5.Role of bispectral index monitoring in Intensive Care Unit mechanical ventilation patients: a Meta-analysis
Zirong TONG ; Bin XU ; Weijuan YANG ; Lin ZHAO
Chinese Journal of Neuromedicine 2018;17(11):1137-1142
Objective To use Meta-analysis to compare the roles of bispectral index (BIS) monitoring and subjective rating scale in Intensive Care Unit (ICU) mechanical ventilation patients, and to provide a reference for selecting better sedation assessment tools in clinical practice. Methods Randomized controlled trials in ICU mechanical ventilation patients were collected from Scopus, Web of Science, PubMed, CNKI, Cochrane Library, VIP, WanFang Date, and CBM from database establishing to 2018 by BIS monitoring. The literatures were selected according to inclusion and exclusion criteria, data were extracted and the quality of the trials was evaluated.

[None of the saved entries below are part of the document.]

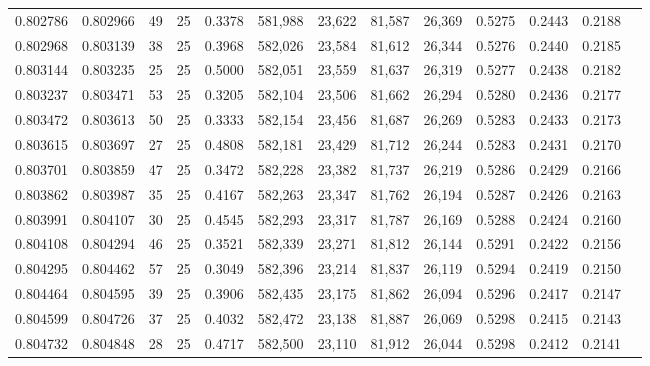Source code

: \begin{tabular}{rrrrrrrrrrrrr}
0.802786 & 0.802966 &    49 &  25 &                                     0.3378 & 581,988 &  23,622 &  81,587 &  26,369 & 0.5275 & 0.2443 & 0.2188 \\
0.802968 & 0.803139 &    38 &  25 &                                     0.3968 & 582,026 &  23,584 &  81,612 &  26,344 & 0.5276 & 0.2440 & 0.2185 \\
0.803144 & 0.803235 &    25 &  25 &                                     0.5000 & 582,051 &  23,559 &  81,637 &  26,319 & 0.5277 & 0.2438 & 0.2182 \\
0.803237 & 0.803471 &    53 &  25 &                                     0.3205 & 582,104 &  23,506 &  81,662 &  26,294 & 0.5280 & 0.2436 & 0.2177 \\
0.803472 & 0.803613 &    50 &  25 &                                     0.3333 & 582,154 &  23,456 &  81,687 &  26,269 & 0.5283 & 0.2433 & 0.2173 \\
0.803615 & 0.803697 &    27 &  25 &                                     0.4808 & 582,181 &  23,429 &  81,712 &  26,244 & 0.5283 & 0.2431 & 0.2170 \\
0.803701 & 0.803859 &    47 &  25 &                                     0.3472 & 582,228 &  23,382 &  81,737 &  26,219 & 0.5286 & 0.2429 & 0.2166 \\
0.803862 & 0.803987 &    35 &  25 &                                     0.4167 & 582,263 &  23,347 &  81,762 &  26,194 & 0.5287 & 0.2426 & 0.2163 \\
0.803991 & 0.804107 &    30 &  25 &                                     0.4545 & 582,293 &  23,317 &  81,787 &  26,169 & 0.5288 & 0.2424 & 0.2160 \\
0.804108 & 0.804294 &    46 &  25 &                                     0.3521 & 582,339 &  23,271 &  81,812 &  26,144 & 0.5291 & 0.2422 & 0.2156 \\
0.804295 & 0.804462 &    57 &  25 &                                     0.3049 & 582,396 &  23,214 &  81,837 &  26,119 & 0.5294 & 0.2419 & 0.2150 \\
0.804464 & 0.804595 &    39 &  25 &                                     0.3906 & 582,435 &  23,175 &  81,862 &  26,094 & 0.5296 & 0.2417 & 0.2147 \\
0.804599 & 0.804726 &    37 &  25 &                                     0.4032 & 582,472 &  23,138 &  81,887 &  26,069 & 0.5298 & 0.2415 & 0.2143 \\
0.804732 & 0.804848 &    28 &  25 &                                     0.4717 & 582,500 &  23,110 &  81,912 &  26,044 & 0.5298 & 0.2412 & 0.2141 \\

\end{tabular}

Meta-analysis was performed using RevMan5 software. Results Eleven randomized controlled studies were screened out. The total sample had 1354 cases, including 664 in the BIS group and 690 in the subjective rating scale group. Meta-analysis showed that sedative drug use (standardized mean difference [SMD]=0.28, 95%CI: -0.20-0.76), duration of sedation (mean difference [MD]=0.84, 95%CI: 2.00-3.67), arousal time after discontinuation (MD=-6.20, 95%CI: 19.76-7.35), mechanical ventilation time (MD=-0.33, 95%CI:-1.20-0.54]), ICU hospitalization stay (MD=-0.82, 95%CI: -3.94-2.30), and mortality (odds ratio [OR]=0.83, 95%CI: 0.52-1.32) showed no significant differences between the two groups (P>0.05). The incidence of unplanned extubation in the BIS group (OR=0.20, 95% CI: 0.10-0.42) was significantly lower than that in the subjective rating scale group (P<0.05). Conclusion There is currently insufficient evidence to show that BIS monitoring is superior to subjective rating scale in sedative drug use and disease prognosis in ICU mechanical ventilation.